Work order - This task calls for copying every line in the data below that contains the word "particular".

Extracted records
-- Opening Marker --
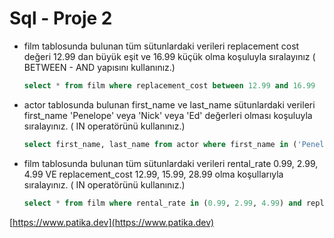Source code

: # Sql - Proje 2

- film tablosunda bulunan tüm sütunlardaki verileri replacement cost değeri 12.99 dan büyük eşit ve 16.99 küçük olma koşuluyla sıralayınız ( BETWEEN - AND yapısını kullanınız.)

  ```sql
  select * from film where replacement_cost between 12.99 and 16.99
  ```

- actor tablosunda bulunan first_name ve last_name sütunlardaki verileri first_name 'Penelope' veya 'Nick' veya 'Ed' değerleri olması koşuluyla sıralayınız. ( IN operatörünü kullanınız.)

  ```sql
  select first_name, last_name from actor where first_name in ('Penelope', 'Nick', 'Ed')
  ```

- film tablosunda bulunan tüm sütunlardaki verileri rental_rate 0.99, 2.99, 4.99 VE replacement_cost 12.99, 15.99, 28.99 olma koşullarıyla sıralayınız. ( IN operatörünü kullanınız.)
  ```sql
  select * from film where rental_rate in (0.99, 2.99, 4.99) and replacement_cost in (12.99, 15.99, 28.99 )
  ```

[https://www.patika.dev](https://www.patika.dev)
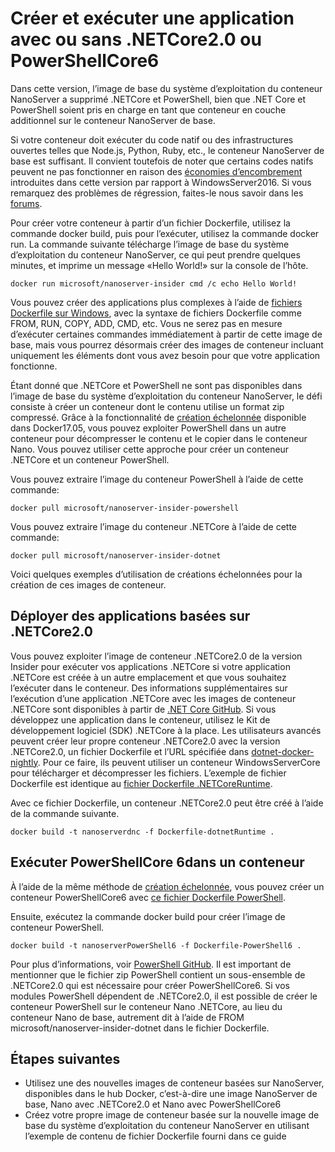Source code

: # Créer et exécuter une application avec ou sans .NETCore2.0 ou PowerShellCore6

Dans cette version, l’image de base du système d’exploitation du conteneur NanoServer a supprimé .NETCore et PowerShell, bien que .NET Core et PowerShell soient pris en charge en tant que conteneur en couche additionnel sur le conteneur NanoServer de base.  

Si votre conteneur doit exécuter du code natif ou des infrastructures ouvertes telles que Node.js, Python, Ruby, etc., le conteneur NanoServer de base est suffisant.  Il convient toutefois de noter que certains codes natifs peuvent ne pas fonctionner en raison des [économies d’encombrement](https://docs.microsoft.com/en-us/windows-server/get-started/nano-in-semi-annual-channel) introduites dans cette version par rapport à WindowsServer2016. Si vous remarquez des problèmes de régression, faites-le nous savoir dans les [forums](https://social.msdn.microsoft.com/Forums/en-US/home?forum=windowscontainers). 

Pour créer votre conteneur à partir d’un fichier Dockerfile, utilisez la commande docker build, puis pour l’exécuter, utilisez la commande docker run.  La commande suivante télécharge l’image de base du système d’exploitation du conteneur NanoServer, ce qui peut prendre quelques minutes, et imprime un message «Hello World!» sur la console de l’hôte.

```none
docker run microsoft/nanoserver-insider cmd /c echo Hello World!
```

Vous pouvez créer des applications plus complexes à l’aide de [fichiers Dockerfile sur Windows](https://docs.microsoft.com/en-us/virtualization/windowscontainers/manage-docker/manage-windows-dockerfile), avec la syntaxe de fichiers Dockerfile comme FROM, RUN, COPY, ADD, CMD, etc. Vous ne serez pas en mesure d’exécuter certaines commandes immédiatement à partir de cette image de base, mais vous pourrez désormais créer des images de conteneur incluant uniquement les éléments dont vous avez besoin pour que votre application fonctionne.

Étant donné que .NETCore et PowerShell ne sont pas disponibles dans l’image de base du système d’exploitation du conteneur NanoServer, le défi consiste à créer un conteneur dont le contenu utilise un format zip compressé. Grâce à la fonctionnalité de [création échelonnée](https://docs.docker.com/engine/userguide/eng-image/multistage-build/) disponible dans Docker17.05, vous pouvez exploiter PowerShell dans un autre conteneur pour décompresser le contenu et le copier dans le conteneur Nano. Vous pouvez utiliser cette approche pour créer un conteneur .NETCore et un conteneur PowerShell. 

Vous pouvez extraire l’image du conteneur PowerShell à l’aide de cette commande:

```none
docker pull microsoft/nanoserver-insider-powershell
```

Vous pouvez extraire l’image du conteneur .NETCore à l’aide de cette commande:

```none
docker pull microsoft/nanoserver-insider-dotnet
```

Voici quelques exemples d’utilisation de créations échelonnées pour la création de ces images de conteneur.

## Déployer des applications basées sur .NETCore2.0
Vous pouvez exploiter l’image de conteneur .NETCore2.0 de la version Insider pour exécuter vos applications .NETCore si votre application .NETCore est créée à un autre emplacement et que vous souhaitez l’exécuter dans le conteneur.  Des informations supplémentaires sur l’exécution d’une application .NETCore avec les images de conteneur .NETCore sont disponibles à partir de [.NET Core GitHub](https://github.com/dotnet/dotnet-docker-nightly).  Si vous développez une application dans le conteneur, utilisez le Kit de développement logiciel (SDK) .NETCore à la place.  Les utilisateurs avancés peuvent créer leur propre conteneur .NETCore2.0 avec la version .NETCore2.0, un fichier Dockerfile et l’URL spécifiée dans [dotnet-docker-nightly](https://github.com/dotnet/dotnet-docker-nightly/tree/master/2.0). Pour ce faire, ils peuvent utiliser un conteneur WindowsServerCore pour télécharger et décompresser les fichiers.  L’exemple de fichier Dockerfile est identique au [fichier Dockerfile .NETCoreRuntime](https://github.com/dotnet/dotnet-docker-nightly/blob/master/2.0/runtime/nanoserver-insider/Dockerfile).


Avec ce fichier Dockerfile, un conteneur .NETCore2.0 peut être créé à l’aide de la commande suivante.

```none
docker build -t nanoserverdnc -f Dockerfile-dotnetRuntime .
```

## Exécuter PowerShellCore 6dans un conteneur
À l’aide de la même méthode de [création échelonnée](https://docs.docker.com/engine/userguide/eng-image/multistage-build/), vous pouvez créer un conteneur PowerShellCore6 avec [ce fichier Dockerfile PowerShell](https://github.com/PowerShell/PowerShell/blob/master/docker/release/nanoserver-insider/Dockerfile).


Ensuite, exécutez la commande docker build pour créer l’image de conteneur PowerShell.

```none 
docker build -t nanoserverPowerShell6 -f Dockerfile-PowerShell6 .
```

Pour plus d’informations, voir [PowerShell GitHub](https://github.com/PowerShell/PowerShell/tree/master/docker/release).  Il est important de mentionner que le fichier zip PowerShell contient un sous-ensemble de .NETCore2.0 qui est nécessaire pour créer PowerShellCore6.  Si vos modules PowerShell dépendent de .NETCore2.0, il est possible de créer le conteneur PowerShell sur le conteneur Nano .NETCore, au lieu du conteneur Nano de base, autrement dit à l’aide de FROM microsoft/nanoserver-insider-dotnet dans le fichier Dockerfile. 

## Étapes suivantes
- Utilisez une des nouvelles images de conteneur basées sur NanoServer, disponibles dans le hub Docker, c’est-à-dire une image NanoServer de base, Nano avec .NETCore2.0 et Nano avec PowerShellCore6
- Créez votre propre image de conteneur basée sur la nouvelle image de base du système d’exploitation du conteneur NanoServer en utilisant l’exemple de contenu de fichier Dockerfile fourni dans ce guide 
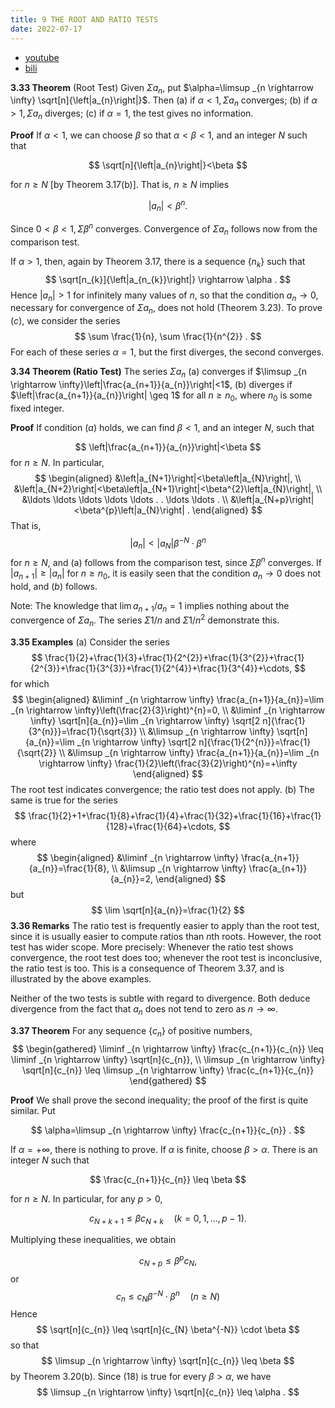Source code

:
 ```yaml
---
title: 9 THE ROOT AND RATIO TESTS
date: 2022-07-17
---
```


* [youtube](https://youtu.be/215H8wzDV7M)
* [bili](https://www.bilibili.com/video/BV16e4y1J7N2/)

**3.33 Theorem** (Root Test) Given $\Sigma a_{n}$, put $\alpha=\limsup _{n \rightarrow \infty} \sqrt[n]{\left|a_{n}\right|}$. Then
(a) if $\alpha<1, \Sigma a_{n}$ converges;
(b) if $\alpha>1, \Sigma a_{n}$ diverges;
(c) if $\alpha=1$, the test gives no information.

**Proof** If $\alpha<1$, we can choose $\beta$ so that $\alpha<\beta<1$, and an integer $N$ such that

$$
\sqrt[n]{\left|a_{n}\right|}<\beta
$$

for $n \geq N$ [by Theorem 3.17(b)]. That is, $n \geq N$ implies

$$
\left|a_{n}\right|<\beta^{n} .
$$

Since $0<\beta<1, \Sigma \beta^{n}$ converges. Convergence of $\Sigma a_{n}$ follows now from the comparison test.

If $\alpha>1$, then, again by Theorem 3.17, there is a sequence $\left\{n_{k}\right\}$ such that
$$
\sqrt[n_{k}]{\left|a_{n_{k}}\right|} \rightarrow \alpha .
$$
Hence $\left|a_{n}\right|>1$ for infinitely many values of $n$, so that the condition $a_{n} \rightarrow 0$, necessary for convergence of $\Sigma a_{n}$, does not hold (Theorem 3.23).
To prove $(c)$, we consider the series
$$
\sum \frac{1}{n}, \sum \frac{1}{n^{2}} .
$$
For each of these series $\alpha=1$, but the first diverges, the second converges.

**3.34 Theorem (Ratio Test)** The series $\Sigma a_{n}$
(a) converges if $\limsup _{n \rightarrow \infty}\left|\frac{a_{n+1}}{a_{n}}\right|<1$,
(b) diverges if $\left|\frac{a_{n+1}}{a_{n}}\right| \geq 1$ for all $n \geq n_{0}$, where $n_{0}$ is some fixed integer.

**Proof** If condition $(a)$ holds, we can find $\beta<1$, and an integer $N$, such that

$$
\left|\frac{a_{n+1}}{a_{n}}\right|<\beta
$$
for $n \geq N$. In particular,
$$
\begin{aligned}
&\left|a_{N+1}\right|<\beta\left|a_{N}\right|, \\
&\left|a_{N+2}\right|<\beta\left|a_{N+1}\right|<\beta^{2}\left|a_{N}\right|, \\
&\ldots \ldots \ldots \ldots \ldots . . \ldots \ldots . \\
&\left|a_{N+p}\right|<\beta^{p}\left|a_{N}\right| .
\end{aligned}
$$
That is,
$$
\left|a_{n}\right|<\left|a_{N}\right| \beta^{-N} \cdot \beta^{n}
$$
for $n \geq N$, and (a) follows from the comparison test, since $\Sigma \beta^{n}$ converges. If $\left|a_{n+1}\right| \geq\left|a_{n}\right|$ for $n \geq n_{0}$, it is easily seen that the condition $a_{n} \rightarrow 0$ does not hold, and $(b)$ follows.

Note: The knowledge that $\lim a_{n+1} / a_{n}=1$ implies nothing about the convergence of $\Sigma a_{n}$. The series $\Sigma 1 / n$ and $\Sigma 1 / n^{2}$ demonstrate this.

**3.35 Examples**
(a) Consider the series
$$
\frac{1}{2}+\frac{1}{3}+\frac{1}{2^{2}}+\frac{1}{3^{2}}+\frac{1}{2^{3}}+\frac{1}{3^{3}}+\frac{1}{2^{4}}+\frac{1}{3^{4}}+\cdots,
$$
for which
$$
\begin{aligned}
&\liminf _{n \rightarrow \infty} \frac{a_{n+1}}{a_{n}}=\lim _{n \rightarrow \infty}\left(\frac{2}{3}\right)^{n}=0, \\
&\liminf _{n \rightarrow \infty} \sqrt[n]{a_{n}}=\lim _{n \rightarrow \infty} \sqrt[2 n]{\frac{1}{3^{n}}}=\frac{1}{\sqrt{3}} \\
&\limsup _{n \rightarrow \infty} \sqrt[n]{a_{n}}=\lim _{n \rightarrow \infty} \sqrt[2 n]{\frac{1}{2^{n}}}=\frac{1}{\sqrt{2}} \\
&\limsup _{n \rightarrow \infty} \frac{a_{n+1}}{a_{n}}=\lim _{n \rightarrow \infty} \frac{1}{2}\left(\frac{3}{2}\right)^{n}=+\infty
\end{aligned}
$$
The root test indicates convergence; the ratio test does not apply.
(b) The same is true for the series
$$
\frac{1}{2}+1+\frac{1}{8}+\frac{1}{4}+\frac{1}{32}+\frac{1}{16}+\frac{1}{128}+\frac{1}{64}+\cdots,
$$
where
$$
\begin{aligned}
&\liminf _{n \rightarrow \infty} \frac{a_{n+1}}{a_{n}}=\frac{1}{8}, \\
&\limsup _{n \rightarrow \infty} \frac{a_{n+1}}{a_{n}}=2,
\end{aligned}
$$
but
$$
\lim \sqrt[n]{a_{n}}=\frac{1}{2}
$$
**3.36 Remarks** The ratio test is frequently easier to apply than the root test, since it is usually easier to compute ratios than $n$th roots. However, the root test has wider scope. More precisely: Whenever the ratio test shows convergence, the root test does too; whenever the root test is inconclusive, the ratio test is too. This is a consequence of Theorem 3.37, and is illustrated by the above examples.

Neither of the two tests is subtle with regard to divergence. Both deduce divergence from the fact that $a_{n}$ does not tend to zero as $n \rightarrow \infty$.

**3.37 Theorem** For any sequence $\left\{c_{n}\right\}$ of positive numbers,
$$
\begin{gathered}
\liminf _{n \rightarrow \infty} \frac{c_{n+1}}{c_{n}} \leq \liminf _{n \rightarrow \infty} \sqrt[n]{c_{n}}, \\
\limsup _{n \rightarrow \infty} \sqrt[n]{c_{n}} \leq \limsup _{n \rightarrow \infty} \frac{c_{n+1}}{c_{n}}
\end{gathered}
$$

**Proof** We shall prove the second inequality; the proof of the first is quite similar. Put

$$
\alpha=\limsup _{n \rightarrow \infty} \frac{c_{n+1}}{c_{n}} .
$$

If $\alpha=+\infty$, there is nothing to prove. If $\alpha$ is finite, choose $\beta>\alpha$. There is an integer $N$ such that

$$
\frac{c_{n+1}}{c_{n}} \leq \beta
$$

for $n \geq N$. In particular, for any $p>0$,
    
$$
c_{N+k+1} \leq \beta c_{N+k} \quad(k=0,1, \ldots, p-1) .
$$

Multiplying these inequalities, we obtain

$$
c_{N+p} \leq \beta^{p} c_{N},
$$
or
$$
c_{n} \leq c_{N} \beta^{-N} \cdot \beta^{n} \quad(n \geq N)
$$
Hence
$$
\sqrt[n]{c_{n}} \leq \sqrt[n]{c_{N} \beta^{-N}} \cdot \beta
$$
so that
$$
\limsup _{n \rightarrow \infty} \sqrt[n]{c_{n}} \leq \beta
$$
by Theorem 3.20(b). Since (18) is true for every $\beta>\alpha$, we have
$$
\limsup _{n \rightarrow \infty} \sqrt[n]{c_{n}} \leq \alpha .
$$
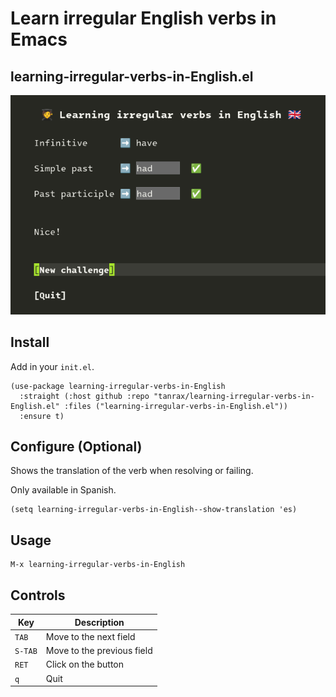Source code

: # Learn irregular English verbs in Emacs
## learning-irregular-verbs-in-English.el

![Demo](demo.png)

## Install

Add in your `init.el`.

```elisp
(use-package learning-irregular-verbs-in-English
  :straight (:host github :repo "tanrax/learning-irregular-verbs-in-English.el" :files ("learning-irregular-verbs-in-English.el"))
  :ensure t)
```

## Configure (Optional)

Shows the translation of the verb when resolving or failing.

Only available in Spanish.

```elisp
(setq learning-irregular-verbs-in-English--show-translation 'es)
```

## Usage

```
M-x learning-irregular-verbs-in-English
```

## Controls

| Key | Description |
| --- | --- |
| `TAB` | Move to the next field |
| `S-TAB` | Move to the previous field |
| `RET` | Click on the button |
| `q` | Quit |
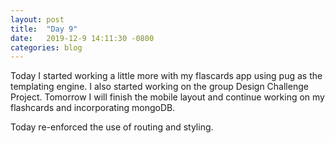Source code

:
 ```yaml
---
layout: post
title:  "Day 9"
date:   2019-12-9 14:11:30 -0800
categories: blog
---
```


Today I started working a little more with my flascards app using pug as the templating engine. I also started working on the group Design Challenge Project. Tomorrow I will finish the mobile layout and continue working on my flashcards and incorporating mongoDB.

Today re-enforced the use of routing and styling.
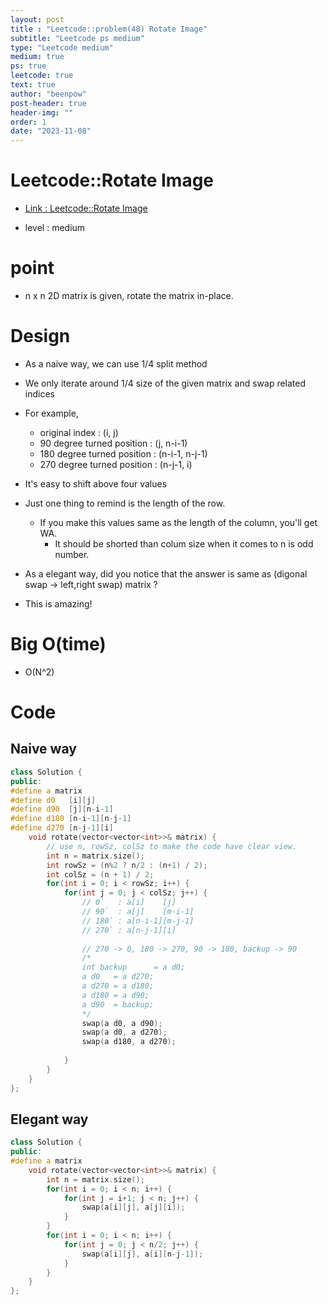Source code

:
 ```yaml
---
layout: post
title : "Leetcode::problem(48) Rotate Image"
subtitle: "Leetcode ps medium"
type: "Leetcode medium"
medium: true
ps: true
leetcode: true
text: true
author: "beenpow"
post-header: true
header-img: ""
order: 1
date: "2023-11-08"
---
```


# Leetcode::Rotate Image
- [Link : Leetcode::Rotate Image](https://leetcode.com/problems/rotate-image/description/)

- level : medium

# point
- n x n 2D matrix is given, rotate the matrix in-place.

# Design
- As a naive way, we can use 1/4 split method
- We only iterate around 1/4 size of the given matrix and swap related indices
- For example,
	- original index : (i, j)
	- 90  degree turned position : (j, n-i-1)
	- 180 degree turned position : (n-i-1, n-j-1)
	- 270 degree turned position : (n-j-1, i)
- It's easy to shift above four values
- Just one thing to remind is the length of the row.
  - If you make this values same as the length of the column, you'll get WA.
	- It should be shorted than colum size when it comes to n is odd number.


- As a elegant way, did you notice that the answer is same as (digonal swap -> left,right swap) matrix ?
- This is amazing!

# Big O(time)
- O(N^2)

# Code

## Naive way

```cpp
class Solution {
public:
#define a matrix
#define d0   [i][j]
#define d90  [j][n-i-1] 
#define d180 [n-i-1][n-j-1]
#define d270 [n-j-1][i]
    void rotate(vector<vector<int>>& matrix) {
        // use n, rowSz, colSz to make the code have clear view.
        int n = matrix.size();
        int rowSz = (n%2 ? n/2 : (n+1) / 2);
        int colSz = (n + 1) / 2;
        for(int i = 0; i < rowSz; i++) {
            for(int j = 0; j < colSz; j++) {
                // 0`   : a[i]    [j]
                // 90`  : a[j]    [m-i-1] 
                // 180` : a[n-i-1][m-j-1]
                // 270` : a[n-j-1][i]
                
                // 270 -> 0, 180 -> 270, 90 -> 180, backup -> 90
                /*
                int backup      = a d0;
                a d0   = a d270;
                a d270 = a d180;
                a d180 = a d90;
                a d90  = backup;
                */
                swap(a d0, a d90);
                swap(a d0, a d270);
                swap(a d180, a d270);
                
            }
        }
    }
};
```

## Elegant way

```cpp
class Solution {
public:
#define a matrix
    void rotate(vector<vector<int>>& matrix) {
        int n = matrix.size();
        for(int i = 0; i < n; i++) {
            for(int j = i+1; j < n; j++) {
                swap(a[i][j], a[j][i]);
            }
        }
        for(int i = 0; i < n; i++) {
            for(int j = 0; j < n/2; j++) {
                swap(a[i][j], a[i][n-j-1]);
            }
        }
    }
};
```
-- Closing Marker --
Task response -
for $n \geq N$. In particular,
for $n \geq N$. In particular, for any $p>0$,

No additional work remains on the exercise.